**Exercise aim:**
Would you print all of the entries exactly, please, but without their pictures?

━━━

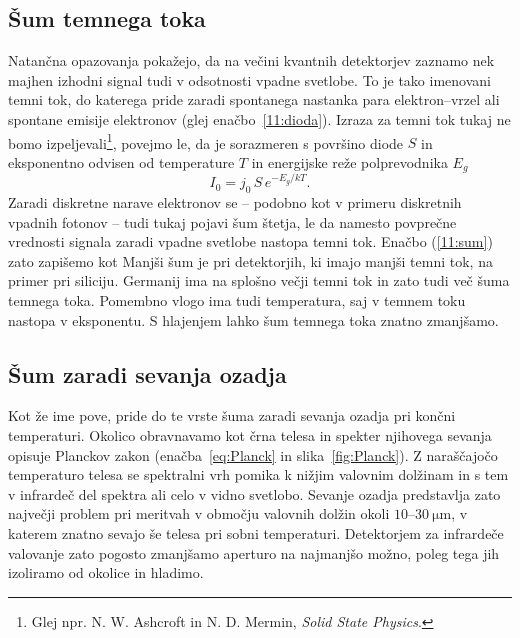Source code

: \subsection*{Šum temnega toka} 
Natančna opazovanja pokažejo, da na večini kvantnih detektorjev zaznamo 
nek majhen izhodni signal tudi v odsotnosti vpadne svetlobe. 
To je tako imenovani temni tok, do katerega pride zaradi
spontanega nastanka para elektron--vrzel ali spontane emisije elektronov 
(glej enačbo~\ref{11:dioda}). Izraza za temni tok tukaj ne bomo 
izpeljevali\footnote{Glej npr. N. W. Ashcroft in N. D. Mermin, {\it Solid State Physics}.},
povejmo le, da je sorazmeren s površino diode $S$ in 
eksponentno odvisen od temperature $T$ in energijske reže polprevodnika $E_g$
\begin{equation}
I_0 = j_0\, S\, e^{-E_g/kT}.
\end{equation}
Zaradi diskretne narave elektronov se -- podobno
kot v primeru diskretnih vpadnih fotonov -- tudi tukaj pojavi šum štetja, le da 
namesto povprečne vrednosti signala zaradi vpadne svetlobe nastopa temni tok. 
Enačbo (\ref{11:sum}) zato zapišemo kot 
Manjši šum je pri detektorjih, ki imajo manjši temni tok, na primer pri siliciju.
Germanij  ima na splošno večji temni tok in zato tudi več šuma temnega toka. Pomembno
vlogo ima tudi temperatura, saj v temnem toku nastopa v eksponentu. S hlajenjem lahko 
šum temnega toka znatno zmanjšamo. 

\subsection*{Šum zaradi sevanja ozadja}
Kot že ime pove, pride do te vrste šuma zaradi sevanja ozadja pri končni temperaturi.
Okolico obravnavamo kot črna telesa 
in spekter njihovega sevanja opisuje Planckov 
zakon (enačba~\ref{eq:Planck} in slika~\ref{fig:Planck}). Z naraščajočo temperaturo telesa se 
spektralni vrh pomika k nižjim valovnim dolžinam in s tem 
v infrardeč del spektra ali celo v vidno svetlobo. 
Sevanje ozadja predstavlja zato največji problem pri meritvah v
območju valovnih dolžin okoli $10$--$30~\si{\micro\meter}$, v katerem znatno sevajo še telesa 
pri sobni temperaturi. Detektorjem za infrardeče valovanje zato pogosto zmanjšamo aperturo 
na najmanjšo možno, poleg tega jih izoliramo od okolice in hladimo. 

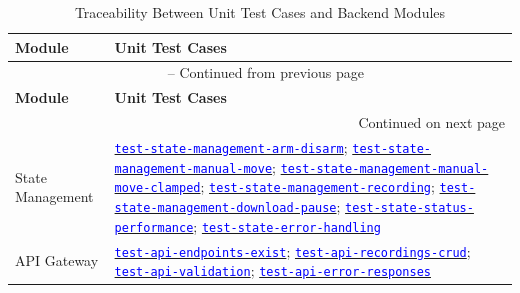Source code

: \documentclass[12pt, titlepage]{article}
\newcommand{\tid}[1]{\hyperlink{tid:#1}{\textcolor{blue}{\texttt{#1}}}}
\begin{document}
\small
\begin{longtable}{|p{4.5cm}|p{10cm}|}
  \caption{Traceability Between Unit Test Cases and Backend Modules} \label{TblUTM-Backend}                                                                                                                                                                                                                                   \\
  \hline
  \textbf{Module}                 & \textbf{Unit Test Cases}                                                                                                                                                                                                                                                                  \\
  \hline
  \endfirsthead
  \multicolumn{2}{c}{\tablename\ \thetable{} -- Continued from previous page}                                                                                                                                                                                                                                                 \\
  \hline
  \textbf{Module}                 & \textbf{Unit Test Cases}                                                                                                                                                                                                                                                                  \\
  \hline
  \endhead
  \hline
  \multicolumn{2}{r}{Continued on next page}                                                                                                                                                                                                                                                                                  \\
  \endfoot
  \hline
  \endlastfoot
  State Management                & \tid{test-state-management-arm-disarm}; \tid{test-state-management-manual-move}; \tid{test-state-management-manual-move-clamped}; \tid{test-state-management-recording}; \tid{test-state-management-download-pause}; \tid{test-state-status-performance}; \tid{test-state-error-handling} \\
  \hline
  API Gateway                     & \tid{test-api-endpoints-exist}; \tid{test-api-recordings-crud}; \tid{test-api-validation}; \tid{test-api-error-responses}                                                                                                                                                                 \\

\end{longtable}
\end{document}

━━━

**Solution to this exercise:**
Source code

: \subsection*{Šum temnega toka} 
Natančna opazovanja pokažejo, da na večini kvantnih detektorjev zaznamo 
nek majhen izhodni signal tudi v odsotnosti vpadne svetlobe. 
To je tako imenovani temni tok, do katerega pride zaradi
spontanega nastanka para elektron--vrzel ali spontane emisije elektronov 
(glej enačbo~\ref{11:dioda}). Izraza za temni tok tukaj ne bomo 
izpeljevali\footnote{Glej npr. N. W. Ashcroft in N. D. Mermin, {\it Solid State Physics}.},
povejmo le, da je sorazmeren s površino diode $S$ in 
eksponentno odvisen od temperature $T$ in energijske reže polprevodnika $E_g$
\begin{equation}
I_0 = j_0\, S\, e^{-E_g/kT}.
\end{equation}
Zaradi diskretne narave elektronov se -- podobno
kot v primeru diskretnih vpadnih fotonov -- tudi tukaj pojavi šum štetja, le da 
namesto povprečne vrednosti signala zaradi vpadne svetlobe nastopa temni tok. 
Enačbo (\ref{11:sum}) zato zapišemo kot 
Manjši šum je pri detektorjih, ki imajo manjši temni tok, na primer pri siliciju.
Germanij  ima na splošno večji temni tok in zato tudi več šuma temnega toka. Pomembno
vlogo ima tudi temperatura, saj v temnem toku nastopa v eksponentu. S hlajenjem lahko 
šum temnega toka znatno zmanjšamo. 

\subsection*{Šum zaradi sevanja ozadja}
Kot že ime pove, pride do te vrste šuma zaradi sevanja ozadja pri končni temperaturi.
Okolico obravnavamo kot črna telesa 
in spekter njihovega sevanja opisuje Planckov 
zakon (enačba~\ref{eq:Planck} in slika~\ref{fig:Planck}). Z naraščajočo temperaturo telesa se 
spektralni vrh pomika k nižjim valovnim dolžinam in s tem 
v infrardeč del spektra ali celo v vidno svetlobo. 
Sevanje ozadja predstavlja zato največji problem pri meritvah v
območju valovnih dolžin okoli $10$--$30~\si{\micro\meter}$, v katerem znatno sevajo še telesa 
pri sobni temperaturi. Detektorjem za infrardeče valovanje zato pogosto zmanjšamo aperturo 
na najmanjšo možno, poleg tega jih izoliramo od okolice in hladimo. 

Source code

: \documentclass[12pt, titlepage]{article}
\newcommand{\tid}[1]{\hyperlink{tid:#1}{\textcolor{blue}{\texttt{#1}}}}
\begin{document}
\small
\begin{longtable}{|p{4.5cm}|p{10cm}|}
  \caption{Traceability Between Unit Test Cases and Backend Modules} \label{TblUTM-Backend}                                                                                                                                                                                                                                   \\
  \hline
  \textbf{Module}                 & \textbf{Unit Test Cases}                                                                                                                                                                                                                                                                  \\
  \hline
  \endfirsthead
  \multicolumn{2}{c}{\tablename\ \thetable{} -- Continued from previous page}                                                                                                                                                                                                                                                 \\
  \hline
  \textbf{Module}                 & \textbf{Unit Test Cases}                                                                                                                                                                                                                                                                  \\
  \hline
  \endhead
  \hline
  \multicolumn{2}{r}{Continued on next page}                                                                                                                                                                                                                                                                                  \\
  \endfoot
  \hline
  \endlastfoot
  State Management                & \tid{test-state-management-arm-disarm}; \tid{test-state-management-manual-move}; \tid{test-state-management-manual-move-clamped}; \tid{test-state-management-recording}; \tid{test-state-management-download-pause}; \tid{test-state-status-performance}; \tid{test-state-error-handling} \\
  \hline
  API Gateway                     & \tid{test-api-endpoints-exist}; \tid{test-api-recordings-crud}; \tid{test-api-validation}; \tid{test-api-error-responses}                                                                                                                                                                 \\

\end{longtable}
\end{document}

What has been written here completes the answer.